If the FCC finds that such arrangements violate FCC rules, the FCC could
impose a variety of sanctions on the Company, including rescission of the
Company's Section 214 License. In addition, the operations of alternative
carriers like the Company's partners, who compete with the PTT, may not be
permitted by foreign regulatory agencies. The alternative foreign carriers
with whom the Company enters into such arrangements, and perhaps the Company
itself, could be subject to a variety of penalties in connection with such
arrangements under foreign or U.S. law, including without limitation orders to
cease operations or to limit future operations, fines, seizure of equipment
and, in certain foreign jurisdictions, criminal prosecution. The revenue
and/or profit generated under such arrangements may have become a significant
portion of the overall revenue and/or profit of the Company at the time such
arrangements are discovered and curtailed. Moreover, the discovery of the
existence of such arrangements by foreign PTTs could adversely affect the
Company's business relationships with such foreign PTTs. Any of the
developments described above (i.e., the imposition of penalties, the loss of
revenue and/or profit generated by such arrangements (whether as a result of
regulatory problems or otherwise) or the discovery of the existence of such
arrangements by foreign PTTs) could have a material adverse effect on the
Company's business, operating results and financial condition.
 
RISK FACTORS
 
  An investment in the Common Stock of the Company involves a high degree of
risk.
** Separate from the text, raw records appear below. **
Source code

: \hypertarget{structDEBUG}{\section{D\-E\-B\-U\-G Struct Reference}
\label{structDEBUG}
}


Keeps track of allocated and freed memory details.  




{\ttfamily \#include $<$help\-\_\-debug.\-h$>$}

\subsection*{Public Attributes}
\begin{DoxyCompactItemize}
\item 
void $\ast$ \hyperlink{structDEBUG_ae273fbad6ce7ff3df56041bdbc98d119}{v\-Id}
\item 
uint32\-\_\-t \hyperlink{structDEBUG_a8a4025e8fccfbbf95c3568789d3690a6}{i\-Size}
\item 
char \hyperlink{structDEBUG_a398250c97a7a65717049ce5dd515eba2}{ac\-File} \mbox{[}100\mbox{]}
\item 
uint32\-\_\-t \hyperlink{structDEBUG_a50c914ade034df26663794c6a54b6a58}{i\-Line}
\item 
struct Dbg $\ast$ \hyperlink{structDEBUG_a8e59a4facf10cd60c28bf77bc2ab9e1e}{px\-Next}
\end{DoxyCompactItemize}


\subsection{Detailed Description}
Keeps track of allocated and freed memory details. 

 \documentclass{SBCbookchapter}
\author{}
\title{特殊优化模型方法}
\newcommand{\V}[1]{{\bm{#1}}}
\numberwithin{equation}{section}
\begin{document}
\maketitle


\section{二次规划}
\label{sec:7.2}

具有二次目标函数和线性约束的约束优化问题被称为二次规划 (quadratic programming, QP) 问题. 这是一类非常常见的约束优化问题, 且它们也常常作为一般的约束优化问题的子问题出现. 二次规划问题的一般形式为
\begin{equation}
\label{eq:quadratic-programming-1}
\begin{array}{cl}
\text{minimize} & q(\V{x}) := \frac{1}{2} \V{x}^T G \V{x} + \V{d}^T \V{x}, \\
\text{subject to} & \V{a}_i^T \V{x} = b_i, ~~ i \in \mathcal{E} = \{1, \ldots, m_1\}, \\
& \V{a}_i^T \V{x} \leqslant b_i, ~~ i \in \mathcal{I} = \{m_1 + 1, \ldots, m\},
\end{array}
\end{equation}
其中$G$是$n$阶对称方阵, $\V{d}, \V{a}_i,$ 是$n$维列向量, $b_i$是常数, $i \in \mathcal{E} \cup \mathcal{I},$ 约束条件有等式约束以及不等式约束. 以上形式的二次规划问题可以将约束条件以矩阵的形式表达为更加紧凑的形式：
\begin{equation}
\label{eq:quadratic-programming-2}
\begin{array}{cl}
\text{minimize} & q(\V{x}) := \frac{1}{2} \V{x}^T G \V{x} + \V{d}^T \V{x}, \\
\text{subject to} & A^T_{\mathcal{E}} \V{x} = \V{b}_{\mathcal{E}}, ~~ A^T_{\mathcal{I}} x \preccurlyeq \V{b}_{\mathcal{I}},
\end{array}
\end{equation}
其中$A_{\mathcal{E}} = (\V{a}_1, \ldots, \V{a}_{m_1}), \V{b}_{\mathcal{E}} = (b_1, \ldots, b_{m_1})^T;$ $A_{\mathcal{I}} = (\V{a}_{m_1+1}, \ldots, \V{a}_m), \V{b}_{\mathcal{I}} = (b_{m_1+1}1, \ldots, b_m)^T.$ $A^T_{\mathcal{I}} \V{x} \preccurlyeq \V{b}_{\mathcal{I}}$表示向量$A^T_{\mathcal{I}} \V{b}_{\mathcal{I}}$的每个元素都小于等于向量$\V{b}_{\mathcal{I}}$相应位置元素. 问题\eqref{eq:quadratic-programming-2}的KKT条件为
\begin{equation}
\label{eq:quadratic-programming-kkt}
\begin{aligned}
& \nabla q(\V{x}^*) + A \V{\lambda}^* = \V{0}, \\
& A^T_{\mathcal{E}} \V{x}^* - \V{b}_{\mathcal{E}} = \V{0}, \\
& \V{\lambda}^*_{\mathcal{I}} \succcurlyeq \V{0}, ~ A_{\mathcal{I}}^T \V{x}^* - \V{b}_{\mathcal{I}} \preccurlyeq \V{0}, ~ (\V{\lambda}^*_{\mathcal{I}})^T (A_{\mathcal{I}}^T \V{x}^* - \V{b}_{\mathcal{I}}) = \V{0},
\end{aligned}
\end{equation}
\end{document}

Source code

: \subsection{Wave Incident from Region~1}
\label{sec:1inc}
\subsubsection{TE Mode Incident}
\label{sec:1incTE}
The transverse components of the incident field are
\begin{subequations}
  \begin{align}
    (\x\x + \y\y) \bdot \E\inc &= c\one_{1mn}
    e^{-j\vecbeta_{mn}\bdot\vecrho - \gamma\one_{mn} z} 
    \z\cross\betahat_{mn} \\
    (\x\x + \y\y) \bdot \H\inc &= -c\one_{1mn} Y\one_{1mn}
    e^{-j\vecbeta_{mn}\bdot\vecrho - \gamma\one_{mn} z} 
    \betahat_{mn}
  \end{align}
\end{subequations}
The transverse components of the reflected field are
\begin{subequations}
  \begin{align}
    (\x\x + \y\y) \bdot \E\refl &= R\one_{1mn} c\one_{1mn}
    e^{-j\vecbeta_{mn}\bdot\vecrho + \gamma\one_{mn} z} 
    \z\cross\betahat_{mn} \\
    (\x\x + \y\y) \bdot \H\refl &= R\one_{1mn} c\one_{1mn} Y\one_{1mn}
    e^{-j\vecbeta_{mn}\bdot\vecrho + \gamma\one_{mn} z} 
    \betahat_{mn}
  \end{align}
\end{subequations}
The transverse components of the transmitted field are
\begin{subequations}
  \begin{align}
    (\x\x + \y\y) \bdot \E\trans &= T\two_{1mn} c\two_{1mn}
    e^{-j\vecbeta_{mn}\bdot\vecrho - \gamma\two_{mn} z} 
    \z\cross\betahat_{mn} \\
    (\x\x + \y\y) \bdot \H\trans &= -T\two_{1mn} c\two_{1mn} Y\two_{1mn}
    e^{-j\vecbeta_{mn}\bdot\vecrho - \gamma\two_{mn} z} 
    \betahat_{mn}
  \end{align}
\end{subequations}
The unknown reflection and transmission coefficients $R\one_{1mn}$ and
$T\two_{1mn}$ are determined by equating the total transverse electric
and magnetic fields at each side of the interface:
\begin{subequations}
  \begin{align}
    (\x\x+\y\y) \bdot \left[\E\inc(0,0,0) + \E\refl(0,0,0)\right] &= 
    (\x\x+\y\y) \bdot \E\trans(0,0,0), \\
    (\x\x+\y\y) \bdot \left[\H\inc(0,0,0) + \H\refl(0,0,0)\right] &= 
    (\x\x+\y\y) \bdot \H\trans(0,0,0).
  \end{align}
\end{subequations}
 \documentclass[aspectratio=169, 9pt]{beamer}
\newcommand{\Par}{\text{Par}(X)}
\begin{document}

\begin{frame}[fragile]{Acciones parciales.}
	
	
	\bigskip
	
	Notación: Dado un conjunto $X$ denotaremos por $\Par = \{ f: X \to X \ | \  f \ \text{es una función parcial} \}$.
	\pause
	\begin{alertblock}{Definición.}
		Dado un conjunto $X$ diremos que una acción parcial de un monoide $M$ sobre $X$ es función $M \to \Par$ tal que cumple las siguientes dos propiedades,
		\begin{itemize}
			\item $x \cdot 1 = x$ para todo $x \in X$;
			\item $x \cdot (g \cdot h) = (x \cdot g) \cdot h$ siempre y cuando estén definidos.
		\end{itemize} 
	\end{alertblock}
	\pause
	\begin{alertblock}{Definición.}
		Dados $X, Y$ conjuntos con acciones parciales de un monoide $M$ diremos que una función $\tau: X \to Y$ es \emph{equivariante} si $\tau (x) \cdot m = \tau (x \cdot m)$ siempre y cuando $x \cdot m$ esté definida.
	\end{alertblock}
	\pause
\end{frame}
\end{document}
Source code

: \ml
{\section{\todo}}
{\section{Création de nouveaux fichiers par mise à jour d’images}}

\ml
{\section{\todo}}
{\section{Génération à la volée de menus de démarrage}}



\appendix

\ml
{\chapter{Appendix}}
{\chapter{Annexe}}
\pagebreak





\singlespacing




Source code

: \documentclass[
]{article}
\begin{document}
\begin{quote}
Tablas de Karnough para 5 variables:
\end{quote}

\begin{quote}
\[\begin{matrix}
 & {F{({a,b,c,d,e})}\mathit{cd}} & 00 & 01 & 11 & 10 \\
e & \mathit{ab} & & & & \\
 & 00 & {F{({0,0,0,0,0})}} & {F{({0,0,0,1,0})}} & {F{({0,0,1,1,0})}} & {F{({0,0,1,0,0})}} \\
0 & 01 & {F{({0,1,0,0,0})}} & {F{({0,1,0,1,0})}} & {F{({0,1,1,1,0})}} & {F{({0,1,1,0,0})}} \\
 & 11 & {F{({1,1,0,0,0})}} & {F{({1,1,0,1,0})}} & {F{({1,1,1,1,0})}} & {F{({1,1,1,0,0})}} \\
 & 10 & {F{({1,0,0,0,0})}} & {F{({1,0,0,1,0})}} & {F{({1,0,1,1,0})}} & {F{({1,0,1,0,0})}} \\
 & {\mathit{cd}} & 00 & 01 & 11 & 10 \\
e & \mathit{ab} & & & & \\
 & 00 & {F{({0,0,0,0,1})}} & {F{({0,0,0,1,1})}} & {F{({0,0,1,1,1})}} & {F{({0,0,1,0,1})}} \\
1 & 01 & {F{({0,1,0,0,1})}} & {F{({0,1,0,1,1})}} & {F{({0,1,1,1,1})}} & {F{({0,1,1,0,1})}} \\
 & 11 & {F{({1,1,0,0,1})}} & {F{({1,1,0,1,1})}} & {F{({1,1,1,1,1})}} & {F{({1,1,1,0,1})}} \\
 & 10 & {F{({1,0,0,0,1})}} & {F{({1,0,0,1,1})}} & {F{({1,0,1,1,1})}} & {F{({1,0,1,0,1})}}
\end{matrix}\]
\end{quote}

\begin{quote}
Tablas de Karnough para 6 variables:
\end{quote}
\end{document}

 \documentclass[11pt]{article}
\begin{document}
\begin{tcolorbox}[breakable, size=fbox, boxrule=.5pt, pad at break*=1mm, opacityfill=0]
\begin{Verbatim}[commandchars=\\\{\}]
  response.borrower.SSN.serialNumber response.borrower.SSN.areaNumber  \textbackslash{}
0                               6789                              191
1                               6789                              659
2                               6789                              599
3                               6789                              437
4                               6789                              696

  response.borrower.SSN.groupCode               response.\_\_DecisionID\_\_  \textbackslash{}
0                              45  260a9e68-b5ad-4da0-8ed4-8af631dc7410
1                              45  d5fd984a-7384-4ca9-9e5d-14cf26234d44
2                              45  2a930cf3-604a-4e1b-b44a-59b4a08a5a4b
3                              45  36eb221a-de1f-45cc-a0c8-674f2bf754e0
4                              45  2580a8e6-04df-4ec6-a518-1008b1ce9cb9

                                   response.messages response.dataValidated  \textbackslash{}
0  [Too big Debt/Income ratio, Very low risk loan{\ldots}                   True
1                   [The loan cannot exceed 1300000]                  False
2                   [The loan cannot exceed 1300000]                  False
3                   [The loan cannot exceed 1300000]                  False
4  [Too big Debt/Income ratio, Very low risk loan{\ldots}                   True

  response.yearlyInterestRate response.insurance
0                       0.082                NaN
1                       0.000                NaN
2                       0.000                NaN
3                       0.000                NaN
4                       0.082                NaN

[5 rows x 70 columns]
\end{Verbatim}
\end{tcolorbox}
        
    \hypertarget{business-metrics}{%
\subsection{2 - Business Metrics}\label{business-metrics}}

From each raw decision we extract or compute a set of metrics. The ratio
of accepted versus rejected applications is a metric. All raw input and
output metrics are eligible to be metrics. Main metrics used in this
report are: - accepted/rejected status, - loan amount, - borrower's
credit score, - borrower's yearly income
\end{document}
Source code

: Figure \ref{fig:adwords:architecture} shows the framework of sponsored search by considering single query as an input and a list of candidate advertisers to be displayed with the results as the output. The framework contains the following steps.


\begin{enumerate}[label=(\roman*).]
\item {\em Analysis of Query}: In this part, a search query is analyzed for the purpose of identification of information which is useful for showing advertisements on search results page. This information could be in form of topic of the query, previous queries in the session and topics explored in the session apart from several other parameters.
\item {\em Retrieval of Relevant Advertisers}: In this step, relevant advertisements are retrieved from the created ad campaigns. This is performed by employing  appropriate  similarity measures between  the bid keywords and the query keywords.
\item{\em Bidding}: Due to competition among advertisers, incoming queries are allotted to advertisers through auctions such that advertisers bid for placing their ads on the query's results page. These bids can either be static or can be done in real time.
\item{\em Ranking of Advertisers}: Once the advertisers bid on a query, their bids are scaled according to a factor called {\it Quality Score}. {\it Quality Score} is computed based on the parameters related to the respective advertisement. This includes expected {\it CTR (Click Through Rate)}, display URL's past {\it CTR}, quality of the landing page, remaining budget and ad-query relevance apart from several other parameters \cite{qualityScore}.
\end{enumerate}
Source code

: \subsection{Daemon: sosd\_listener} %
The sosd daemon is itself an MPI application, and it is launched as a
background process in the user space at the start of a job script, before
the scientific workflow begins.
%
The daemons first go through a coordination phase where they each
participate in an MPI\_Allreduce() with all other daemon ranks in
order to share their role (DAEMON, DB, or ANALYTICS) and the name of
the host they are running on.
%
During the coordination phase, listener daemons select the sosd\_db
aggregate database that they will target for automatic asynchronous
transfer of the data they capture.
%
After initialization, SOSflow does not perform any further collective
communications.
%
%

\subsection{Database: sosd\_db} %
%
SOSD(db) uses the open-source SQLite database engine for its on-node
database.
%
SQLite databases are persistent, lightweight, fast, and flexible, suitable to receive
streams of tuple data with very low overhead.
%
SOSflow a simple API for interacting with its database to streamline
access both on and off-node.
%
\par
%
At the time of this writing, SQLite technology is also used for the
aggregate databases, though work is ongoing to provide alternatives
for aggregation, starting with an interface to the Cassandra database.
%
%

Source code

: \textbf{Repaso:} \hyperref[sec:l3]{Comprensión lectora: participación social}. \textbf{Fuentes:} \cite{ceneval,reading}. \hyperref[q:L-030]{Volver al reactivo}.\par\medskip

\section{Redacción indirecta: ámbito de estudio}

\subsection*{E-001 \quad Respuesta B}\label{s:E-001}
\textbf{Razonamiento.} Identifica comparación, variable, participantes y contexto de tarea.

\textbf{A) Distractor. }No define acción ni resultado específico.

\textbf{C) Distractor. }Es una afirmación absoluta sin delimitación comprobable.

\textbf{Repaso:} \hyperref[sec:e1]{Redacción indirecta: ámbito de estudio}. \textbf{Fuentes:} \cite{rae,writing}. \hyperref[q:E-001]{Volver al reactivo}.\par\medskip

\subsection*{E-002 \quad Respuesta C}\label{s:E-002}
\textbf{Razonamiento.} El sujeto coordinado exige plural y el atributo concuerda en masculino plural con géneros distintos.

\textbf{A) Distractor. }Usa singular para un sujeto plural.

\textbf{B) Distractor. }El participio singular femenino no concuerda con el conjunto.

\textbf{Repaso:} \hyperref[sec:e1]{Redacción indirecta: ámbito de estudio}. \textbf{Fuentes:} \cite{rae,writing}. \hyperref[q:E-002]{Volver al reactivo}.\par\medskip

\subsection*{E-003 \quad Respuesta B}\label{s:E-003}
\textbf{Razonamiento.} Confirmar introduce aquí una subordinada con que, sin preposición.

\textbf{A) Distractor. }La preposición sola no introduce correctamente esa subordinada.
Prospective investors should consider carefully the following risk
factors, together with the other information contained in this Annual Report,
in evaluating the Company and its business before purchasing shares of Common
Stock. In particular, prospective investors should note that this Annual
Report contains forward-looking statements within the meaning of Section 27A
of the Securities Act of 1933, as amended, and Section 21E of the Securities
Exchange Act of 1934, as amended, and actual results could differ materially
from those projected in the forward-looking statements as a result of numerous
factors, including changes in international settlement rates, changes in the
ratios between outgoing and incoming traffic, foreign currency fluctuations,
termination of certain operating agreements, and other factors set forth below
and elsewhere in this report.
 
DEPENDENCE ON OPERATING AGREEMENTS WITH FOREIGN PARTNERS
 
  Pacific Gateway's strategy is based on its ability to enter into operating
agreements with foreign carriers, which the Company refers to as foreign
partners, in each of the foreign countries it has targeted so it can terminate
traffic in, and receive return traffic from, that country. The Company
believes that it would not be able to serve its customers at competitive
prices without such operating agreements. The operating agreements are
generally for an unspecified term in accordance with industry practice,
although many of the Company's foreign partners have mutual investments with
the Company in digital undersea fiber optic cable to assure long-term
telecommunications access between their respective countries and the United
States. While the Company has been successful in negotiating and maintaining
operating agreements, none of which has been terminated to date, the trend
toward deregulation of telephone communications in many countries and a
significant reduction in outgoing traffic carried by Pacific Gateway, among
other things, could cause foreign partners to terminate their operating
agreements, or could cause such operating agreements to have substantially
less value to the Company. Such termination by certain of the Company's
foreign partners could have a material adverse effect on the Company's
business. Moreover, there can be no assurance that the Company will be able to
enter into additional operating agreements in the future. The failure to enter
into additional operating agreements could limit the Company's ability to
increase its revenues on a profitable basis. See "Business--Industry
Background--Operating Agreements" and "Business--Operating Agreements."
 
MANAGING RAPID GROWTH
 
  The Company is experiencing a period of rapid growth which is expected to
continue to place a significant strain on the Company's management,
operational and financial resources. In order to manage its growth
effectively, the Company must continue to implement and improve its
operational and financial systems and
 
                                      16
<PAGE>
 
controls, to purchase and utilize more digital undersea fiber optic cable and
other transmission facilities and to expand, train and manage its employee
base. Inaccuracies in the Company's forecasts of traffic could result in
insufficient or excessive transmission facilities and disproportionate fixed
expenses. The Company's overflow traffic is handled by other international
carriers to which the Company pays per minute usage fees. The Company is not
able to assure that the quality of these services is commensurate with the
transmission quality provided by the Company. If the Company is not able to
manage its growth effectively or maintain the quality of its service, the
Company's business may be adversely affected.
 
RISKS OF INTERNATIONAL TELECOMMUNICATIONS BUSINESS
 
  The Company generates substantially all its revenues by providing
international wholesale telecommunications services to its customers. The
Company's operations are subject to certain risks, such as changes in foreign
government regulations and telecommunications standards, licensing
requirements, tariffs, taxes and other trade barriers, as well as political and
economic instability. The Company's revenues and cost of long distance services
are sensitive to changes in international settlement rates, changes in the
ratios between outgoing and incoming traffic and foreign currency fluctuations.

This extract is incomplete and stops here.